DIRECTIONS FOR THIS TASK — Run through the records and show each line that includes the string "access".

● ● ● ●

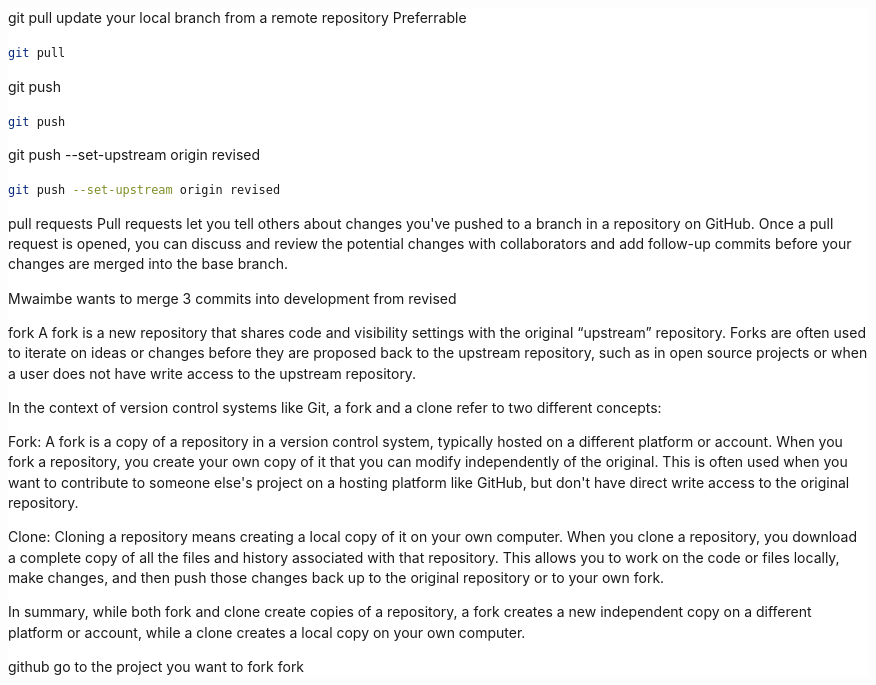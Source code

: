 git pull
update your local branch from a remote repository
Preferrable

```bash
git pull
```


git push
```bash
git push
```

git push --set-upstream origin revised
```bash
git push --set-upstream origin revised
```

pull requests
Pull requests let you tell others about changes you've pushed to a branch in a repository on GitHub. 
Once a pull request is opened, you can discuss and review the potential changes with collaborators and add follow-up commits before your changes are merged into the base branch.

Mwaimbe wants to merge 3 commits into development from revised



fork
A fork is a new repository that shares code and visibility settings with the original “upstream” repository. 
Forks are often used to iterate on ideas or changes before they are proposed back to the upstream repository, such as in open source projects or when a user does not have write access to the upstream repository.



In the context of version control systems like Git, a fork and a clone refer to two different concepts:

Fork: A fork is a copy of a repository in a version control system, typically hosted on a different platform or account. When you fork a repository, you create your own copy of it that you can modify independently of the original. This is often used when you want to contribute to someone else's project on a hosting platform like GitHub, but don't have direct write access to the original repository.

Clone: Cloning a repository means creating a local copy of it on your own computer. When you clone a repository, you download a complete copy of all the files and history associated with that repository. This allows you to work on the code or files locally, make changes, and then push those changes back up to the original repository or to your own fork.

In summary, while both fork and clone create copies of a repository, a fork creates a new independent copy on a different platform or account, while a clone creates a local copy on your own computer.



github
go to the project you want to fork 
fork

● ● ● ●

TASK SOLUTION —
Forks are often used to iterate on ideas or changes before they are proposed back to the upstream repository, such as in open source projects or when a user does not have write access to the upstream repository.
Fork: A fork is a copy of a repository in a version control system, typically hosted on a different platform or account. When you fork a repository, you create your own copy of it that you can modify independently of the original. This is often used when you want to contribute to someone else's project on a hosting platform like GitHub, but don't have direct write access to the original repository.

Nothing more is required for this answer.